Listed entries:
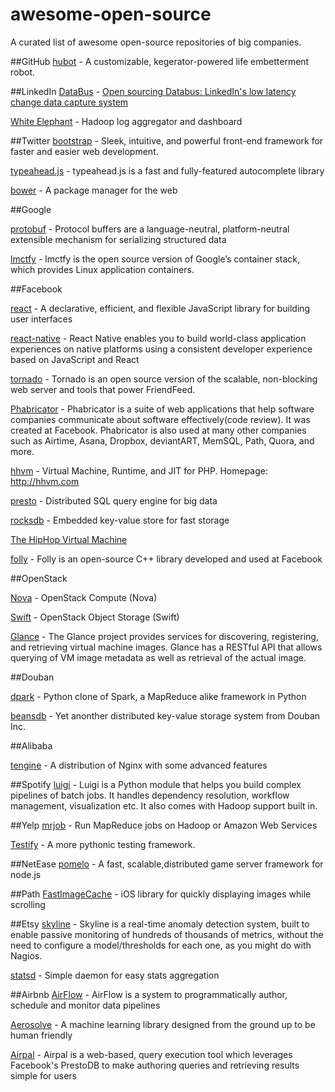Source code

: # awesome-open-source
A curated list of awesome open-source repositories of big companies.

##GitHub
[hubot](https://github.com/github/hubot) - A customizable, kegerator-powered life embetterment robot.

##LinkedIn
[DataBus](https://github.com/linkedin/databus) - [Open sourcing Databus: LinkedIn's low latency change data capture system](http://engineering.linkedin.com/data-replication/open-sourcing-databus-linkedins-low-latency-change-data-capture-system)

[White Elephant](https://github.com/linkedin/white-elephant) - Hadoop log aggregator and dashboard

##Twitter
[bootstrap](https://github.com/twitter/bootstrap) - Sleek, intuitive, and powerful front-end framework for faster and easier web development.

[typeahead.js](https://github.com/twitter/typeahead.js) - typeahead.js is a fast and fully-featured autocomplete library

[bower](https://github.com/twitter/bower) - A package manager for the web

##Google

[protobuf](https://github.com/google/protobuf) - Protocol buffers are a language-neutral, platform-neutral extensible mechanism for serializing structured data

[lmctfy](https://github.com/google/lmctfy) - lmctfy is the open source version of Google’s container stack, which provides Linux application containers.

##Facebook

[react](https://github.com/facebook/react) - A declarative, efficient, and flexible JavaScript library for building user interfaces

[react-native](https://github.com/facebook/react-native) - React Native enables you to build world-class application experiences on native platforms using a consistent developer experience based on JavaScript and React

[tornado](https://github.com/facebook/tornado) - Tornado is an open source version of the scalable, non-blocking web server and tools that power FriendFeed.

[Phabricator](https://github.com/facebook/phabricator) - Phabricator is a suite of web applications that help software companies communicate about software effectively(code review). It was created at Facebook. Phabricator is also used at many other companies such as Airtime, Asana, Dropbox, deviantART, MemSQL, Path, Quora, and more.

[hhvm](https://github.com/facebook/hhvm) - Virtual Machine, Runtime, and JIT for PHP. Homepage: http://hhvm.com

[presto](https://github.com/facebook/presto) - Distributed SQL query engine for big data

[rocksdb](https://github.com/facebook/rocksdb) - Embedded key-value store for fast storage

[The HipHop Virtual Machine](https://www.facebook.com/note.php?note_id=10150415177928920)

[folly](https://github.com/facebook/folly) - Folly is an open-source C++ library developed and used at Facebook

##OpenStack

[Nova](https://github.com/openstack/nova) - OpenStack Compute (Nova)

[Swift](https://github.com/openstack/swift) - OpenStack Object Storage (Swift)

[Glance](https://github.com/openstack/glance) - The Glance project provides services for discovering, registering, and retrieving virtual machine images. Glance has a RESTful API that allows querying of VM image metadata as well as retrieval of the actual image.

##Douban

[dpark](https://github.com/douban/dpark) - Python clone of Spark, a MapReduce alike framework in Python

[beansdb](https://github.com/douban/beansdb) - Yet anonther distributed key-value storage system from Douban Inc.

##Alibaba

[tengine](https://github.com/alibaba/tengine) - A distribution of Nginx with some advanced features

##Spotify
[luigi](https://github.com/spotify/luigi) - Luigi is a Python module that helps you build complex pipelines of batch jobs. It handles dependency resolution, workflow management, visualization etc. It also comes with Hadoop support built in.

##Yelp
[mrjob](https://github.com/Yelp/mrjob) - Run MapReduce jobs on Hadoop or Amazon Web Services

[Testify](https://github.com/Yelp/Testify) - A more pythonic testing framework.

##NetEase
[pomelo](https://github.com/NetEase/pomelo) - A fast, scalable,distributed game server framework for node.js

##Path
[FastImageCache](https://github.com/path/FastImageCache) - iOS library for quickly displaying images while scrolling

##Etsy
[skyline](https://github.com/etsy/skyline) - Skyline is a real-time anomaly detection system, built to enable passive monitoring of hundreds of thousands of metrics, without the need to configure a model/thresholds for each one, as you might do with Nagios.

[statsd](https://github.com/etsy/statsd) - Simple daemon for easy stats aggregation

##Airbnb
[AirFlow](https://github.com/airbnb/airflow) - AirFlow is a system to programmatically author, schedule and monitor data pipelines

[Aerosolve](https://github.com/airbnb/aerosolve) - A machine learning library designed from the ground up to be human friendly

[Airpal](https://github.com/airbnb/airpal) - Airpal is a web-based, query execution tool which leverages Facebook's PrestoDB to make authoring queries and retrieving results simple for users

Problem to work on: This exercise requires the lines of the entries containing the string "from".

Task response:
[beansdb](https://github.com/douban/beansdb) - Yet anonther distributed key-value storage system from Douban Inc.
[Aerosolve](https://github.com/airbnb/aerosolve) - A machine learning library designed from the ground up to be human friendly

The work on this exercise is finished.